Work request
Print all records exactly, pictures left out.

Supplied records
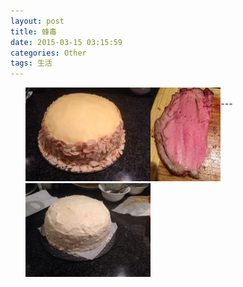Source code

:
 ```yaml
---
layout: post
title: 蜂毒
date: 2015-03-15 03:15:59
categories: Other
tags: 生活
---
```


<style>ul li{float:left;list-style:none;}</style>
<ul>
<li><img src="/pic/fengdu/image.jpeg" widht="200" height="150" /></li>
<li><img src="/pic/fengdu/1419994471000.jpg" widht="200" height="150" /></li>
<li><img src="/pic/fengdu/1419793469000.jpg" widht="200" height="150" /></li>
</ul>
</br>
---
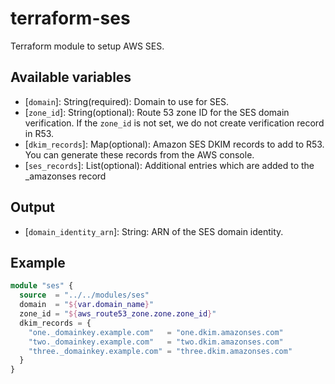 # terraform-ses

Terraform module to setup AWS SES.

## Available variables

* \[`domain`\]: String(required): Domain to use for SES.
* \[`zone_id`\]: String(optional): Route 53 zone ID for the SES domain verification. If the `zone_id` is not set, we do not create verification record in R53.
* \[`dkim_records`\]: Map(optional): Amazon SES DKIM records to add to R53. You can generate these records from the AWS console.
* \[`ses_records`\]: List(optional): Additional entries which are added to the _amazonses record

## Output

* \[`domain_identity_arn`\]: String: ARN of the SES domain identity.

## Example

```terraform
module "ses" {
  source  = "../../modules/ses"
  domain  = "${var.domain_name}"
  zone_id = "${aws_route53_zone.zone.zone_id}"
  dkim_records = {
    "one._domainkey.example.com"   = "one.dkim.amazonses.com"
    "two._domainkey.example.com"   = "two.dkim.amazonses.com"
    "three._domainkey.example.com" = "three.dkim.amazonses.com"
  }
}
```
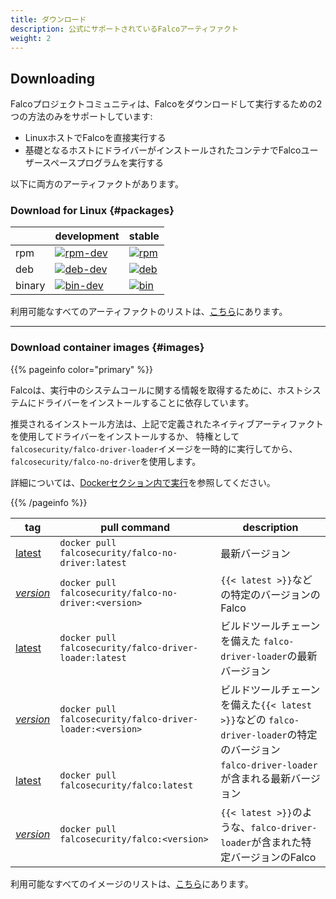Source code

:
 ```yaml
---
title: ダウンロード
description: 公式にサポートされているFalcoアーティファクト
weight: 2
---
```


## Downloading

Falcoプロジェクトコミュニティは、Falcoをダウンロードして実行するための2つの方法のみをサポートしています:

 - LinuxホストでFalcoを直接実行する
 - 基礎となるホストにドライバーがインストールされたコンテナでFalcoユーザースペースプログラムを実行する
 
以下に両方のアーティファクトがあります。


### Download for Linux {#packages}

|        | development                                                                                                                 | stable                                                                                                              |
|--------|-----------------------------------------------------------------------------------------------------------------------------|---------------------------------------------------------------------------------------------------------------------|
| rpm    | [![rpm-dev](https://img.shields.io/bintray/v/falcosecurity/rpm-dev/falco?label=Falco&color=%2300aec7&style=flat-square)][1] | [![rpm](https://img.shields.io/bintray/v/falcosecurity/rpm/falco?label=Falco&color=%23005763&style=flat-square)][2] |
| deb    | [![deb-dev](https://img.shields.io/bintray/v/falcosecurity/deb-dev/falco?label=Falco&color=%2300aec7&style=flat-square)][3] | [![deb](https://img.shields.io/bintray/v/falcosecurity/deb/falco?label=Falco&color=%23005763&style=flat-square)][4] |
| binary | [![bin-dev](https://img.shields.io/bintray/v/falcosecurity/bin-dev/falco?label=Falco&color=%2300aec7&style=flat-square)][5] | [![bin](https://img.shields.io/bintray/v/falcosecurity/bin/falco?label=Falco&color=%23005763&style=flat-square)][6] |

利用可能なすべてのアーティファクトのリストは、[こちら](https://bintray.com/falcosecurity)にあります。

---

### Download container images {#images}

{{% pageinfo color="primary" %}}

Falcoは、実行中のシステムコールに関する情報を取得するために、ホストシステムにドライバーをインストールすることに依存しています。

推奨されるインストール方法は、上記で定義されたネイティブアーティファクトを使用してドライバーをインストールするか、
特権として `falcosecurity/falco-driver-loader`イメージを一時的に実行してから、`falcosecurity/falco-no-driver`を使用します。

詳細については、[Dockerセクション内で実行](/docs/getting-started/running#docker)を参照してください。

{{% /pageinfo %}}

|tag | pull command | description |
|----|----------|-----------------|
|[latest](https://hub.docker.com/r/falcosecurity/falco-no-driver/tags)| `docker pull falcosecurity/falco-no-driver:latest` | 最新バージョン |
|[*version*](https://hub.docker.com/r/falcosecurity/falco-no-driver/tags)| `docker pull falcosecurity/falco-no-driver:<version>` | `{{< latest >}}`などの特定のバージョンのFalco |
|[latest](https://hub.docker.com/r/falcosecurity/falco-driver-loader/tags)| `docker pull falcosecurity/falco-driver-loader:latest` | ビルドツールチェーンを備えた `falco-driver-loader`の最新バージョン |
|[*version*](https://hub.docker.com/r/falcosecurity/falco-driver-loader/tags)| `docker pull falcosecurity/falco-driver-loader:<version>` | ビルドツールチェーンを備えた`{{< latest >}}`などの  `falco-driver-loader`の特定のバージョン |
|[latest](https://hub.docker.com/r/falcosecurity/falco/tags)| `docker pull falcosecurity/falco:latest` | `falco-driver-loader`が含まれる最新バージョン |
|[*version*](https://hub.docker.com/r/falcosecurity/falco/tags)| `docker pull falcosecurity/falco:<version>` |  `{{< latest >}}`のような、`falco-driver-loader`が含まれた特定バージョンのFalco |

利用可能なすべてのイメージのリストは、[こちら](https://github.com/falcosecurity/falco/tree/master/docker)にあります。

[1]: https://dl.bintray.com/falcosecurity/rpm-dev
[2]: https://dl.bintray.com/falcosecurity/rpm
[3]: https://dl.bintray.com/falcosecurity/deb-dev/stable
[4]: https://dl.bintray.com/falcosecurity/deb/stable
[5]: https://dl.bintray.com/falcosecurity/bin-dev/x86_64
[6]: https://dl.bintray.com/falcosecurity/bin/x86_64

Result for this task
Source code

:
 ```yaml
---
layout: post
title: 蜂毒
date: 2015-03-15 03:15:59
categories: Other
tags: 生活
---
```


<style>ul li{float:left;list-style:none;}</style>
<ul>
<li><img src="/pic/fengdu/image.jpeg" widht="200" height="150" /></li>
<li><img src="/pic/fengdu/1419994471000.jpg" widht="200" height="150" /></li>
<li><img src="/pic/fengdu/1419793469000.jpg" widht="200" height="150" /></li>
</ul>
</br>
---
 # terraform-ses

Terraform module to setup AWS SES.

## Available variables

* \[`domain`\]: String(required): Domain to use for SES.
* \[`zone_id`\]: String(optional): Route 53 zone ID for the SES domain verification. If the `zone_id` is not set, we do not create verification record in R53.
* \[`dkim_records`\]: Map(optional): Amazon SES DKIM records to add to R53. You can generate these records from the AWS console.
* \[`ses_records`\]: List(optional): Additional entries which are added to the _amazonses record

## Output

* \[`domain_identity_arn`\]: String: ARN of the SES domain identity.

## Example

```terraform
module "ses" {
  source  = "../../modules/ses"
  domain  = "${var.domain_name}"
  zone_id = "${aws_route53_zone.zone.zone_id}"
  dkim_records = {
    "one._domainkey.example.com"   = "one.dkim.amazonses.com"
    "two._domainkey.example.com"   = "two.dkim.amazonses.com"
    "three._domainkey.example.com" = "three.dkim.amazonses.com"
  }
}
```
Source code

:
 ```yaml
---
title: ダウンロード
description: 公式にサポートされているFalcoアーティファクト
weight: 2
---
```


## Downloading

Falcoプロジェクトコミュニティは、Falcoをダウンロードして実行するための2つの方法のみをサポートしています:

 - LinuxホストでFalcoを直接実行する
 - 基礎となるホストにドライバーがインストールされたコンテナでFalcoユーザースペースプログラムを実行する
 
以下に両方のアーティファクトがあります。


### Download for Linux {#packages}

|        | development                                                                                                                 | stable                                                                                                              |
|--------|-----------------------------------------------------------------------------------------------------------------------------|---------------------------------------------------------------------------------------------------------------------|
| rpm    | [![rpm-dev](https://img.shields.io/bintray/v/falcosecurity/rpm-dev/falco?label=Falco&color=%2300aec7&style=flat-square)][1] | [![rpm](https://img.shields.io/bintray/v/falcosecurity/rpm/falco?label=Falco&color=%23005763&style=flat-square)][2] |
| deb    | [![deb-dev](https://img.shields.io/bintray/v/falcosecurity/deb-dev/falco?label=Falco&color=%2300aec7&style=flat-square)][3] | [![deb](https://img.shields.io/bintray/v/falcosecurity/deb/falco?label=Falco&color=%23005763&style=flat-square)][4] |
| binary | [![bin-dev](https://img.shields.io/bintray/v/falcosecurity/bin-dev/falco?label=Falco&color=%2300aec7&style=flat-square)][5] | [![bin](https://img.shields.io/bintray/v/falcosecurity/bin/falco?label=Falco&color=%23005763&style=flat-square)][6] |

利用可能なすべてのアーティファクトのリストは、[こちら](https://bintray.com/falcosecurity)にあります。

---

### Download container images {#images}

{{% pageinfo color="primary" %}}

Falcoは、実行中のシステムコールに関する情報を取得するために、ホストシステムにドライバーをインストールすることに依存しています。

推奨されるインストール方法は、上記で定義されたネイティブアーティファクトを使用してドライバーをインストールするか、
特権として `falcosecurity/falco-driver-loader`イメージを一時的に実行してから、`falcosecurity/falco-no-driver`を使用します。

詳細については、[Dockerセクション内で実行](/docs/getting-started/running#docker)を参照してください。

{{% /pageinfo %}}

|tag | pull command | description |
|----|----------|-----------------|
|[latest](https://hub.docker.com/r/falcosecurity/falco-no-driver/tags)| `docker pull falcosecurity/falco-no-driver:latest` | 最新バージョン |
|[*version*](https://hub.docker.com/r/falcosecurity/falco-no-driver/tags)| `docker pull falcosecurity/falco-no-driver:<version>` | `{{< latest >}}`などの特定のバージョンのFalco |
|[latest](https://hub.docker.com/r/falcosecurity/falco-driver-loader/tags)| `docker pull falcosecurity/falco-driver-loader:latest` | ビルドツールチェーンを備えた `falco-driver-loader`の最新バージョン |
|[*version*](https://hub.docker.com/r/falcosecurity/falco-driver-loader/tags)| `docker pull falcosecurity/falco-driver-loader:<version>` | ビルドツールチェーンを備えた`{{< latest >}}`などの  `falco-driver-loader`の特定のバージョン |
|[latest](https://hub.docker.com/r/falcosecurity/falco/tags)| `docker pull falcosecurity/falco:latest` | `falco-driver-loader`が含まれる最新バージョン |
|[*version*](https://hub.docker.com/r/falcosecurity/falco/tags)| `docker pull falcosecurity/falco:<version>` |  `{{< latest >}}`のような、`falco-driver-loader`が含まれた特定バージョンのFalco |

利用可能なすべてのイメージのリストは、[こちら](https://github.com/falcosecurity/falco/tree/master/docker)にあります。

[1]: https://dl.bintray.com/falcosecurity/rpm-dev
[2]: https://dl.bintray.com/falcosecurity/rpm
[3]: https://dl.bintray.com/falcosecurity/deb-dev/stable
[4]: https://dl.bintray.com/falcosecurity/deb/stable
[5]: https://dl.bintray.com/falcosecurity/bin-dev/x86_64
[6]: https://dl.bintray.com/falcosecurity/bin/x86_64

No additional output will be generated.